--- Input records ---

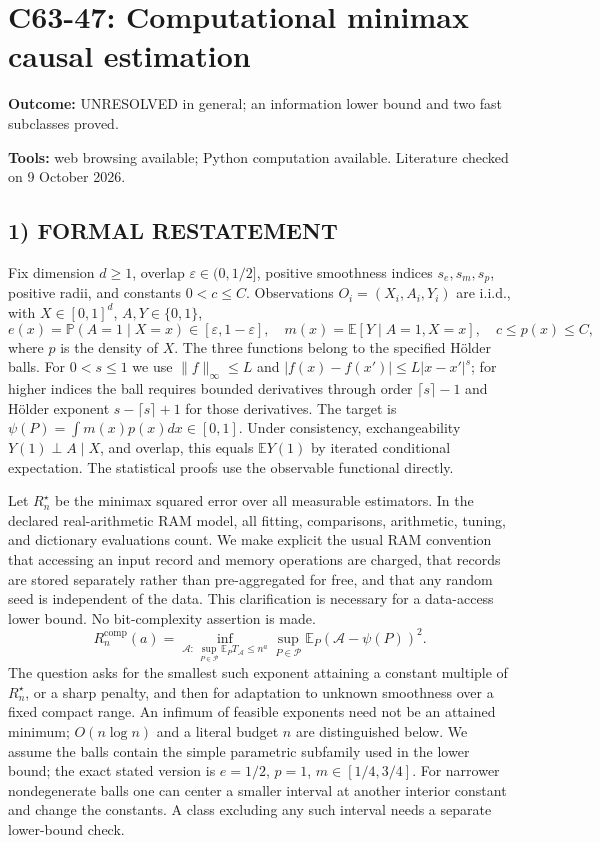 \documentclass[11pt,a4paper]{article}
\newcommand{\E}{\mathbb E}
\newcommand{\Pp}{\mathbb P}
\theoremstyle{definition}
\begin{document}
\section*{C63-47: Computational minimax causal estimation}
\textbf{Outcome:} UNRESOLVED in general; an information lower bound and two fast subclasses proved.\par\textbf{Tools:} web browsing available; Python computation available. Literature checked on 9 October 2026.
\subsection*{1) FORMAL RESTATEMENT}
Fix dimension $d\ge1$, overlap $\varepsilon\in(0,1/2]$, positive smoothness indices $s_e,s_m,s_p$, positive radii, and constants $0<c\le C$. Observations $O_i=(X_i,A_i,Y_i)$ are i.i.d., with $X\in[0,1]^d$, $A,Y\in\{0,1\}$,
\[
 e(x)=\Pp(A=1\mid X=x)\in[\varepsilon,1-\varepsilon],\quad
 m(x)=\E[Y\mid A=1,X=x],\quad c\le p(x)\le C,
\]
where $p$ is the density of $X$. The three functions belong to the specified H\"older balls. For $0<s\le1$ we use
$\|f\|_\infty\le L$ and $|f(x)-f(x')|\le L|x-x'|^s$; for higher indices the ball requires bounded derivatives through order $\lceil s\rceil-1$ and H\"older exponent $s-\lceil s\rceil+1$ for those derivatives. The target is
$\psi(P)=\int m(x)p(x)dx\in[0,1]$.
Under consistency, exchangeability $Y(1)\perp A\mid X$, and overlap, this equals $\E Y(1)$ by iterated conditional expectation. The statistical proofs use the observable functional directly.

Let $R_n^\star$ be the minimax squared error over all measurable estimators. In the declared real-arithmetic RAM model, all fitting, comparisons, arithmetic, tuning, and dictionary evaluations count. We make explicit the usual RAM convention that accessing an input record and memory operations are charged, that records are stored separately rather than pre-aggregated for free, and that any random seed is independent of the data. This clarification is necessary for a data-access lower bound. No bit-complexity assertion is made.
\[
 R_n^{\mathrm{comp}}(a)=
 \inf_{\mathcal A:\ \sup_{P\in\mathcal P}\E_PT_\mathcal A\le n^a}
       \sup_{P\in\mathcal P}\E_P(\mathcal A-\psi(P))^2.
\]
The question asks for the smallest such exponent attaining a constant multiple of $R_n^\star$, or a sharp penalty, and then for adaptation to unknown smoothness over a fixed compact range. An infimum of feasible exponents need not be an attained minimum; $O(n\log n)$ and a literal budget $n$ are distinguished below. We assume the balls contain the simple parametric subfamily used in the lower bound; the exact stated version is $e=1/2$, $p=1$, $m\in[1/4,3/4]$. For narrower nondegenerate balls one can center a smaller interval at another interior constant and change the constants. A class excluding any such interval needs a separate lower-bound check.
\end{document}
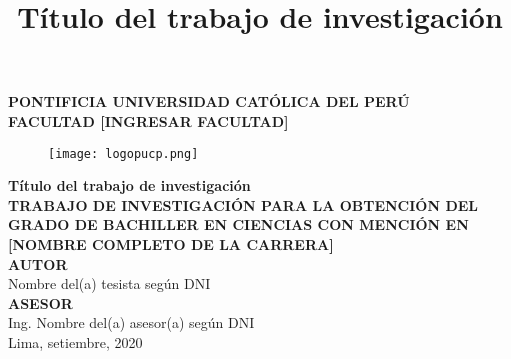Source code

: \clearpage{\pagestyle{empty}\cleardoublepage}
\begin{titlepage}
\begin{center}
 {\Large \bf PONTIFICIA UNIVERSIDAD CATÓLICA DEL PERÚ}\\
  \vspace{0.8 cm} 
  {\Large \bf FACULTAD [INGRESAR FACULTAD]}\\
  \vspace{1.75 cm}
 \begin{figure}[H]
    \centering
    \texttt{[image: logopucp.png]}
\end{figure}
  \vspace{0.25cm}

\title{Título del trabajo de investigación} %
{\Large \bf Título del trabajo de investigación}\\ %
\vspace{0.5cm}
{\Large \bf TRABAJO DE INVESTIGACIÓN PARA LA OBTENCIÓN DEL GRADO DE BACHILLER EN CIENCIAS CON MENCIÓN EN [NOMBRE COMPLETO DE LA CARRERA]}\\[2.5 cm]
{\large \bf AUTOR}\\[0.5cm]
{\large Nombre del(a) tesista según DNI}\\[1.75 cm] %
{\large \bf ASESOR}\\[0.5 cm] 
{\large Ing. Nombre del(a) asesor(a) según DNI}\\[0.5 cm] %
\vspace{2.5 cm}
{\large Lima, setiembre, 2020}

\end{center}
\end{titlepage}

---

■ **Your task**:
Retype all entries exactly as they appear, dropping the images.

■ **Exercise answer**:
 \documentclass[11pt,a4paper]{article}
\newcommand{\E}{\mathbb E}
\newcommand{\Pp}{\mathbb P}
\theoremstyle{definition}
\begin{document}
\section*{C63-47: Computational minimax causal estimation}
\textbf{Outcome:} UNRESOLVED in general; an information lower bound and two fast subclasses proved.\par\textbf{Tools:} web browsing available; Python computation available. Literature checked on 9 October 2026.
\subsection*{1) FORMAL RESTATEMENT}
Fix dimension $d\ge1$, overlap $\varepsilon\in(0,1/2]$, positive smoothness indices $s_e,s_m,s_p$, positive radii, and constants $0<c\le C$. Observations $O_i=(X_i,A_i,Y_i)$ are i.i.d., with $X\in[0,1]^d$, $A,Y\in\{0,1\}$,
\[
 e(x)=\Pp(A=1\mid X=x)\in[\varepsilon,1-\varepsilon],\quad
 m(x)=\E[Y\mid A=1,X=x],\quad c\le p(x)\le C,
\]
where $p$ is the density of $X$. The three functions belong to the specified H\"older balls. For $0<s\le1$ we use
$\|f\|_\infty\le L$ and $|f(x)-f(x')|\le L|x-x'|^s$; for higher indices the ball requires bounded derivatives through order $\lceil s\rceil-1$ and H\"older exponent $s-\lceil s\rceil+1$ for those derivatives. The target is
$\psi(P)=\int m(x)p(x)dx\in[0,1]$.
Under consistency, exchangeability $Y(1)\perp A\mid X$, and overlap, this equals $\E Y(1)$ by iterated conditional expectation. The statistical proofs use the observable functional directly.

Let $R_n^\star$ be the minimax squared error over all measurable estimators. In the declared real-arithmetic RAM model, all fitting, comparisons, arithmetic, tuning, and dictionary evaluations count. We make explicit the usual RAM convention that accessing an input record and memory operations are charged, that records are stored separately rather than pre-aggregated for free, and that any random seed is independent of the data. This clarification is necessary for a data-access lower bound. No bit-complexity assertion is made.
\[
 R_n^{\mathrm{comp}}(a)=
 \inf_{\mathcal A:\ \sup_{P\in\mathcal P}\E_PT_\mathcal A\le n^a}
       \sup_{P\in\mathcal P}\E_P(\mathcal A-\psi(P))^2.
\]
The question asks for the smallest such exponent attaining a constant multiple of $R_n^\star$, or a sharp penalty, and then for adaptation to unknown smoothness over a fixed compact range. An infimum of feasible exponents need not be an attained minimum; $O(n\log n)$ and a literal budget $n$ are distinguished below. We assume the balls contain the simple parametric subfamily used in the lower bound; the exact stated version is $e=1/2$, $p=1$, $m\in[1/4,3/4]$. For narrower nondegenerate balls one can center a smaller interval at another interior constant and change the constants. A class excluding any such interval needs a separate lower-bound check.
\end{document}
Source code

: \clearpage{\pagestyle{empty}\cleardoublepage}
\begin{titlepage}
\begin{center}
 {\Large \bf PONTIFICIA UNIVERSIDAD CATÓLICA DEL PERÚ}\\
  \vspace{0.8 cm} 
  {\Large \bf FACULTAD [INGRESAR FACULTAD]}\\
  \vspace{1.75 cm}
 \begin{figure}[H]
    \centering
    \texttt{[image: logopucp.png]}
\end{figure}
  \vspace{0.25cm}

\title{Título del trabajo de investigación} %
{\Large \bf Título del trabajo de investigación}\\ %
\vspace{0.5cm}
{\Large \bf TRABAJO DE INVESTIGACIÓN PARA LA OBTENCIÓN DEL GRADO DE BACHILLER EN CIENCIAS CON MENCIÓN EN [NOMBRE COMPLETO DE LA CARRERA]}\\[2.5 cm]
{\large \bf AUTOR}\\[0.5cm]
{\large Nombre del(a) tesista según DNI}\\[1.75 cm] %
{\large \bf ASESOR}\\[0.5 cm] 
{\large Ing. Nombre del(a) asesor(a) según DNI}\\[0.5 cm] %
\vspace{2.5 cm}
{\large Lima, setiembre, 2020}

\end{center}
\end{titlepage}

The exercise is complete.